%%

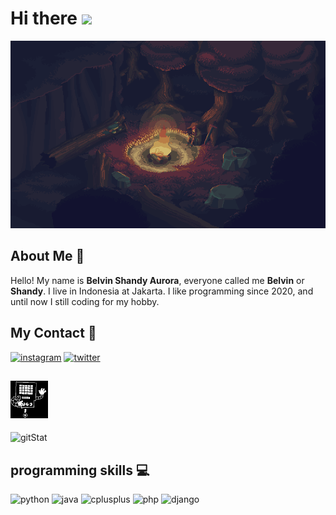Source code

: # Hi there <img src="https://raw.githubusercontent.com/MartinHeinz/MartinHeinz/master/wave.gif" width="30px">
<p align="center">
    <img src="campfire.gif" height="300" width="590"/>
<!--     <img src="https://i.pinimg.com/originals/cc/c6/0d/ccc60d69aca836db0e61f62783d16b41.gif" height="240" width="400"/> -->
</p>

##  About Me 👦
Hello! My name is **Belvin Shandy Aurora**, everyone called me **Belvin** or **Shandy**. I live in Indonesia at Jakarta. I like programming since 2020, and until now I still coding for my hobby.

## My Contact 📱
[![instagram](https://img.shields.io/badge/Instagram-E4405F?style=for-the-badge&logo=instagram&logoColor=white)](https://www.instagram.com/vin.bel)
[![twitter](https://img.shields.io/badge/LinkedIn-1DA1F2?style=for-the-badge&logo=linkedin&logoColor=white)](https://www.linkedin.com/in/belshandy/)

## <img src="Mettaton_battle_box.gif" width="60" height="60"/>

![gitStat](https://github-readme-stats.vercel.app/api?username=DizzyMeee&show_icons=true&theme=bear)

## programming skills 💻

![python](https://img.shields.io/badge/Python-00599C?style=for-the-badge&logo=Python&logoColor=white)
![java](https://img.shields.io/badge/Java-e67e22?style=for-the-badge&logo=Java&logoColor=white)
![cplusplus](https://img.shields.io/badge/C%2B%2B-218bdb?style=for-the-badge&logo=c%2B%2B&logoColor=white)
![php](https://img.shields.io/badge/php-6317b0?style=for-the-badge&logo=php&logoColor=white)
![django](https://img.shields.io/badge/django-44B78B?style=for-the-badge&logo=django&logoColor=white)
<!-- ![html5](https://img.shields.io/badge/html5-f56207?style=for-the-badge&logo=html5&logoColor=white) -->
<!-- ![css3](https://img.shields.io/badge/css3-0e81c7?style=for-the-badge&logo=css3&logoColor=white) -->
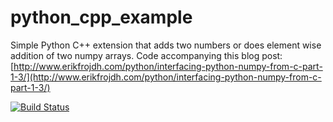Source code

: # python_cpp_example
Simple Python C++ extension that adds two numbers or does element wise addition of two numpy arrays. Code accompanying this blog post: [http://www.erikfrojdh.com/python/interfacing-python-numpy-from-c-part-1-3/](http://www.erikfrojdh.com/python/interfacing-python-numpy-from-c-part-1-3/)

[![Build Status](https://travis-ci.org/erikfrojdh/python_cpp_example.svg?branch=master)](https://travis-ci.org/erikfrojdh/python_cpp_example)
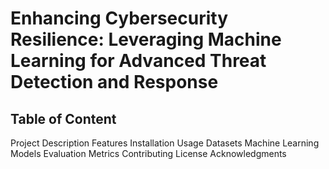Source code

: # Enhancing Cybersecurity Resilience: Leveraging Machine Learning for Advanced Threat Detection and Response
## Table of Content
Project Description
Features
Installation
Usage
Datasets
Machine Learning Models
Evaluation Metrics
Contributing
License
Acknowledgments
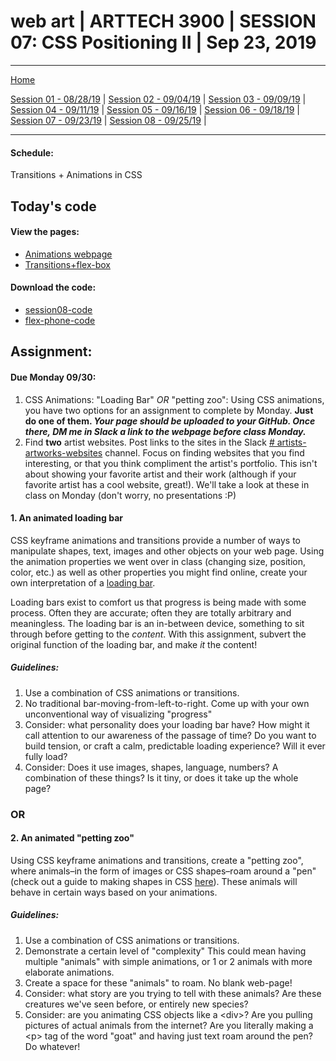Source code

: # web art | ARTTECH 3900 | SESSION 07: CSS Positioning II | Sep 23, 2019
___
<a href="../">Home</a><br>

<a href="https://dougrosman.github.io/saic-webart-fa19/lectures/session01">Session 01 - 08/28/19</a> |
<a href="https://dougrosman.github.io/saic-webart-fa19/lectures/session02">Session 02 - 09/04/19</a> |
<a href="https://dougrosman.github.io/saic-webart-fa19/lectures/session03">Session 03 - 09/09/19</a> |
<a href="https://dougrosman.github.io/saic-webart-fa19/lectures/session04">Session 04 - 09/11/19</a> |
<a href="https://dougrosman.github.io/saic-webart-fa19/lectures/session05">Session 05 - 09/16/19</a> |
<a href="https://dougrosman.github.io/saic-webart-fa19/lectures/session06">Session 06 - 09/18/19</a> |
<a href="https://dougrosman.github.io/saic-webart-fa19/lectures/session07">Session 07 - 09/23/19</a> |
<a href="https://dougrosman.github.io/saic-webart-fa19/lectures/session08">Session 08 - 09/25/19</a> |

___

#### Schedule:
Transitions + Animations in CSS

## Today's code
#### View the pages:
* <a href="https://dougrosman.github.io/saic-webart-fa19/code/session08/transitions.html" target="blank">Animations webpage</a>
* <a href="https://dougrosman.github.io/saic-webart-fa19/code/session06/flex-phone-triggers.html" target="blank">Transitions+flex-box</a>
#### Download the code:
* <a href="https://dougrosman.github.io/saic-webart-fa19/downloads/session08-code.zip">session08-code</a>
* <a href="https://dougrosman.github.io/saic-webart-fa19/downloads/flex-phone-code.zip">flex-phone-code</a>



## Assignment:
#### Due Monday 09/30:
1. CSS Animations: "Loading Bar" _OR_ "petting zoo":
    Using CSS animations, you have two options for an assignment to complete by Monday. **Just do one of them. _Your page should be uploaded to your GitHub. Once there, DM me in Slack a link to the webpage before class Monday._**
2. Find **two** artist websites. Post links to the sites in the Slack <a href="https://saic-webart-fa19.slack.com/messages/CMVBT9RGX" target="blank"># artists-artworks-websites</a> channel. Focus on finding websites that you find interesting, or that you think compliment the artist's portfolio. This isn't about showing your favorite artist and their work (although if your favorite artist has a cool website, great!). We'll take a look at these in class on Monday (don't worry, no presentations :P)

#### 1. An animated loading bar
CSS keyframe animations and transitions provide a number of ways to manipulate shapes, text, images and other objects on your web page. Using the animation properties we went over in class (changing size, position, color, etc.) as well as other properties you might find online, create your own interpretation of a <a href="https://giphy.com/search/loading-bar" target="_blank">loading bar</a>.

Loading bars exist to comfort us that progress is being made with some process. Often they are accurate; often they are totally arbitrary and meaningless. The loading bar is an in-between device, something to sit through before getting to the _content_. With this assignment, subvert the original function of the loading bar, and make _it_ the content!
##### Guidelines:
1. Use a combination of CSS animations or transitions.
1. No traditional bar-moving-from-left-to-right. Come up with your own unconventional way of visualizing "progress"
1. Consider: what personality does your loading bar have? How might it call attention to our awareness of the passage of time? Do you want to build tension, or craft a calm, predictable loading experience? Will it ever fully load?
1. Consider: Does it use images, shapes, language, numbers? A combination of these things? Is it tiny, or does it take up the whole page?

### OR

#### 2. An animated "petting zoo"
Using CSS keyframe animations and transitions, create a "petting zoo", where animals–in the form of images or CSS shapes–roam around a "pen" (check out a guide to making shapes in CSS <a href="https://css-tricks.com/the-shapes-of-css/" target="blank">here</a>). These animals will behave in certain ways based on your animations.
##### Guidelines:
1. Use a combination of CSS animations or transitions.
1. Demonstrate a certain level of "complexity" This could mean having multiple "animals" with simple animations, or 1 or 2 animals with more elaborate animations.
1. Create a space for these "animals" to roam. No blank web-page!
1. Consider: what story are you trying to tell with these animals? Are these creatures we've seen before, or entirely new species?
1. Consider: are you animating CSS objects like a &lt;div&gt;? Are you pulling pictures of actual animals from the internet? Are you literally making a &lt;p&gt; tag of the word "goat" and having just text roam around the pen? Do whatever!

%%

Task objective:
Using the records above, restate word for word the lines from the one with "1. Consider: Does" through the one with "#### 2. An animated", both included.

Written solution:
1. Consider: Does it use images, shapes, language, numbers? A combination of these things? Is it tiny, or does it take up the whole page?

### OR

#### 2. An animated "petting zoo"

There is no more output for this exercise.